### ACTIVITY
A faithful copy of every entry, with the pictures removed, is what is needed here.

[Rendered images with source text]

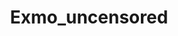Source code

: ---
title: Exmo_uncensored
crosslinks:
- exmormon
- mormon
- exmo_conservative
- exmuslim
- latterdaysaints
- WestRidgeAlumni
- uncensored
- modnews
- BannedFromThe_Donald
- Exittors
- exmo_selfies
- raerth
- The_Donald
---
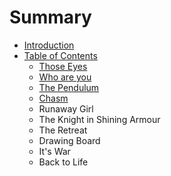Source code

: # Summary

* [Introduction](README.md)
* [Table of Contents](chapter1.md)
   * [Those Eyes](those_eyes.md)
   * [Who are you](who_are_you.md)
   * [The Pendulum](the_pendulum.md)
   * [Chasm](chasm.md)
   * Runaway Girl
   * The Knight in Shining Armour
   * The Retreat
   * Drawing Board
   * It's War
   * Back to Life


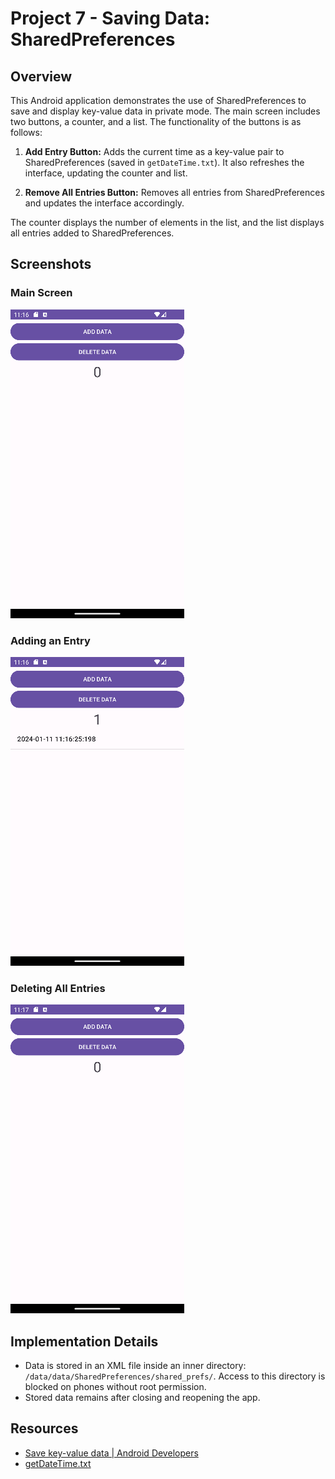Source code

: # Project 7 - Saving Data: SharedPreferences

## Overview
This Android application demonstrates the use of SharedPreferences to save and display key-value data in private mode. The main screen includes two buttons, a counter, and a list. The functionality of the buttons is as follows:

1. **Add Entry Button:** Adds the current time as a key-value pair to SharedPreferences (saved in `getDateTime.txt`). It also refreshes the interface, updating the counter and list.

2. **Remove All Entries Button:** Removes all entries from SharedPreferences and updates the interface accordingly.

The counter displays the number of elements in the list, and the list displays all entries added to SharedPreferences.

## Screenshots

### Main Screen
![Main Screen](screenshots/main_screen.png)

### Adding an Entry
![Adding an Entry](screenshots/adding_entry.png)

### Deleting All Entries
![Deleting All Entries](screenshots/deleting_entries.png)

## Implementation Details
- Data is stored in an XML file inside an inner directory: `/data/data/SharedPreferences/shared_prefs/`. Access to this directory is blocked on phones without root permission.
- Stored data remains after closing and reopening the app.

## Resources
- [Save key-value data | Android Developers](https://developer.android.com/training/data-storage/shared-preferences)
- [getDateTime.txt](getDateTime.txt)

### ANSWER SPACE
Source code

: ---
title: Exmo_uncensored
crosslinks:
- exmormon
- mormon
- exmo_conservative
- exmuslim
- latterdaysaints
- WestRidgeAlumni
- uncensored
- modnews
- BannedFromThe_Donald
- Exittors
- exmo_selfies
- raerth
- The_Donald
---
Source code

: # Summary

* [Introduction](README.md)
* [Table of Contents](chapter1.md)
   * [Those Eyes](those_eyes.md)
   * [Who are you](who_are_you.md)
   * [The Pendulum](the_pendulum.md)
   * [Chasm](chasm.md)
   * Runaway Girl
   * The Knight in Shining Armour
   * The Retreat
   * Drawing Board
   * It's War
   * Back to Life


Source code

: # Project 7 - Saving Data: SharedPreferences

## Overview
This Android application demonstrates the use of SharedPreferences to save and display key-value data in private mode. The main screen includes two buttons, a counter, and a list. The functionality of the buttons is as follows:

1. **Add Entry Button:** Adds the current time as a key-value pair to SharedPreferences (saved in `getDateTime.txt`). It also refreshes the interface, updating the counter and list.

2. **Remove All Entries Button:** Removes all entries from SharedPreferences and updates the interface accordingly.

The counter displays the number of elements in the list, and the list displays all entries added to SharedPreferences.

## Screenshots

### Main Screen
![Main Screen](screenshots/main_screen.png)

### Adding an Entry
![Adding an Entry](screenshots/adding_entry.png)

### Deleting All Entries
![Deleting All Entries](screenshots/deleting_entries.png)

## Implementation Details
- Data is stored in an XML file inside an inner directory: `/data/data/SharedPreferences/shared_prefs/`. Access to this directory is blocked on phones without root permission.
- Stored data remains after closing and reopening the app.

## Resources
- [Save key-value data | Android Developers](https://developer.android.com/training/data-storage/shared-preferences)
- [getDateTime.txt](getDateTime.txt)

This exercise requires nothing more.